> _EXERCISE DESCRIPTION_:
Render every line of the data exactly as written, and leave out the pictures.
RECORDS FOR THE EXERCISE section start
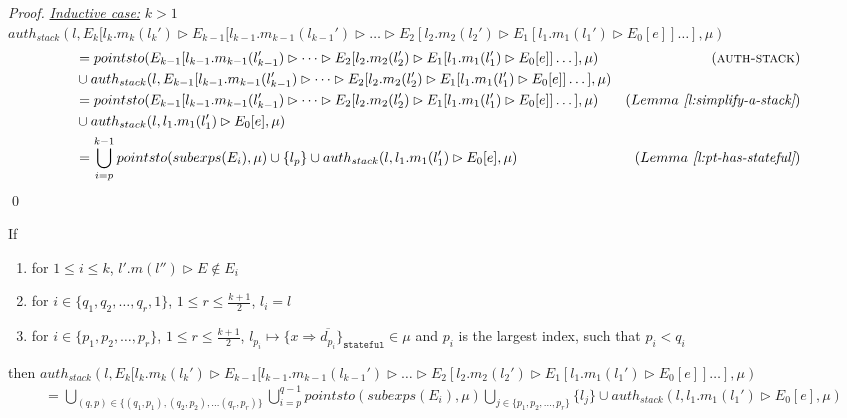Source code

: \documentclass{llncs}
\newcommand{\keywadj}[1]{\mathtt{#1}}
\begin{document}
\begin{proof}
\noindent\underline{\textit{Inductive case:}} $k > 1$\\
\noindent$auth_{stack}(l, E_k[l_k.m_k(l_k') \rhd E_{k-1}[l_{k-1}.m_{k-1}(l_{k-1}') \rhd \dots \rhd E_2[l_2.m_2(l_2') \rhd E_1[l_1.m_1(l_1') \rhd E_0[e]] \dots ], \mu)$
\vspace{-7pt}
\begin{align*}
&=  pointsto(E_{k-1}[l_{k-1}.m_{k-1}(l_{k-1}') \rhd \dots \rhd E_2[l_2.m_2(l_2') \rhd E_1[l_1.m_1(l_1') \rhd E_0[e]] \dots ], \mu) & (\textsc{auth-stack})\\
&\cup auth_{stack}(l, E_{k-1}[l_{k-1}.m_{k-1}(l_{k-1}') \rhd \dots \rhd E_2[l_2.m_2(l_2') \rhd E_1[l_1.m_1(l_1') \rhd E_0[e]] \dots ], \mu)\\
&=  pointsto(E_{k-1}[l_{k-1}.m_{k-1}(l_{k-1}') \rhd \dots \rhd E_2[l_2.m_2(l_2') \rhd E_1[l_1.m_1(l_1') \rhd E_0[e]] \dots ], \mu) & (Lemma~\textit{\ref{l:simplify-a-stack}})\\
&\cup auth_{stack}(l, l_1.m_1(l_1') \rhd E_0[e], \mu)\\
&= \bigcup^{k-1}_{i = p} pointsto(subexps(E_i), \mu) \cup \{ l_p \} \cup auth_{stack}(l, l_1.m_1(l_1') \rhd E_0[e], \mu) & (Lemma~\textit{\ref{l:pt-has-stateful}})
\end{align*}
\qed
\end{proof}


\begin{mdframed}
\begin{lemma}
\label{l:six}
If
\begin{enumerate}
\item for $1 \leq i \leq k$, $l'.m(l'') \rhd E \not\in E_i$
\item for $i \in \{ q_1, q_2, \dots, q_r, 1 \}$, $1 \leq r \leq \frac{k+1}{2}$, $l_i = l$
\item for $i \in \{ p_1, p_2, \dots, p_r\}$, $1 \leq r \leq \frac{k+1}{2}$, $l_{p_i} \mapsto \{ x \Rightarrow \overline{d_{p_i}} \}_{\keywadj{stateful}} \in \mu$ and $p_i$ is the largest index, such that $p_i < q_i$
\end{enumerate}
then
\noindent$auth_{stack}(l, E_k[l_k.m_k(l_k') \rhd E_{k-1}[l_{k-1}.m_{k-1}(l_{k-1}') \rhd \dots \rhd E_2[l_2.m_2(l_2') \rhd E_1[l_1.m_1(l_1') \rhd E_0[e]] \dots ], \mu)$
\vspace{-7pt}
\begin{align*}
&=  \bigcup_{(q, p) \in \{ (q_1, p_1), (q_2, p_2), \dots (q_r, p_r) \}} \bigcup^{q-1}_{i = p} pointsto(subexps(E_i), \mu) \bigcup_{j \in \{ p_1, p_2, \dots, p_r \}} \{ l_j \} \cup auth_{stack}(l, l_1.m_1(l_1') \rhd E_0[e], \mu)
\end{align*}
\end{lemma}
\end{mdframed}
\end{document}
RECORDS FOR THE EXERCISE section end
> _EXPECTED ANSWER_:
Source code

: \documentclass{llncs}
\newcommand{\keywadj}[1]{\mathtt{#1}}
\begin{document}
\begin{proof}
\noindent\underline{\textit{Inductive case:}} $k > 1$\\
\noindent$auth_{stack}(l, E_k[l_k.m_k(l_k') \rhd E_{k-1}[l_{k-1}.m_{k-1}(l_{k-1}') \rhd \dots \rhd E_2[l_2.m_2(l_2') \rhd E_1[l_1.m_1(l_1') \rhd E_0[e]] \dots ], \mu)$
\vspace{-7pt}
\begin{align*}
&=  pointsto(E_{k-1}[l_{k-1}.m_{k-1}(l_{k-1}') \rhd \dots \rhd E_2[l_2.m_2(l_2') \rhd E_1[l_1.m_1(l_1') \rhd E_0[e]] \dots ], \mu) & (\textsc{auth-stack})\\
&\cup auth_{stack}(l, E_{k-1}[l_{k-1}.m_{k-1}(l_{k-1}') \rhd \dots \rhd E_2[l_2.m_2(l_2') \rhd E_1[l_1.m_1(l_1') \rhd E_0[e]] \dots ], \mu)\\
&=  pointsto(E_{k-1}[l_{k-1}.m_{k-1}(l_{k-1}') \rhd \dots \rhd E_2[l_2.m_2(l_2') \rhd E_1[l_1.m_1(l_1') \rhd E_0[e]] \dots ], \mu) & (Lemma~\textit{\ref{l:simplify-a-stack}})\\
&\cup auth_{stack}(l, l_1.m_1(l_1') \rhd E_0[e], \mu)\\
&= \bigcup^{k-1}_{i = p} pointsto(subexps(E_i), \mu) \cup \{ l_p \} \cup auth_{stack}(l, l_1.m_1(l_1') \rhd E_0[e], \mu) & (Lemma~\textit{\ref{l:pt-has-stateful}})
\end{align*}
\qed
\end{proof}


\begin{mdframed}
\begin{lemma}
\label{l:six}
If
\begin{enumerate}
\item for $1 \leq i \leq k$, $l'.m(l'') \rhd E \not\in E_i$
\item for $i \in \{ q_1, q_2, \dots, q_r, 1 \}$, $1 \leq r \leq \frac{k+1}{2}$, $l_i = l$
\item for $i \in \{ p_1, p_2, \dots, p_r\}$, $1 \leq r \leq \frac{k+1}{2}$, $l_{p_i} \mapsto \{ x \Rightarrow \overline{d_{p_i}} \}_{\keywadj{stateful}} \in \mu$ and $p_i$ is the largest index, such that $p_i < q_i$
\end{enumerate}
then
\noindent$auth_{stack}(l, E_k[l_k.m_k(l_k') \rhd E_{k-1}[l_{k-1}.m_{k-1}(l_{k-1}') \rhd \dots \rhd E_2[l_2.m_2(l_2') \rhd E_1[l_1.m_1(l_1') \rhd E_0[e]] \dots ], \mu)$
\vspace{-7pt}
\begin{align*}
&=  \bigcup_{(q, p) \in \{ (q_1, p_1), (q_2, p_2), \dots (q_r, p_r) \}} \bigcup^{q-1}_{i = p} pointsto(subexps(E_i), \mu) \bigcup_{j \in \{ p_1, p_2, \dots, p_r \}} \{ l_j \} \cup auth_{stack}(l, l_1.m_1(l_1') \rhd E_0[e], \mu)
\end{align*}
\end{lemma}
\end{mdframed}
\end{document}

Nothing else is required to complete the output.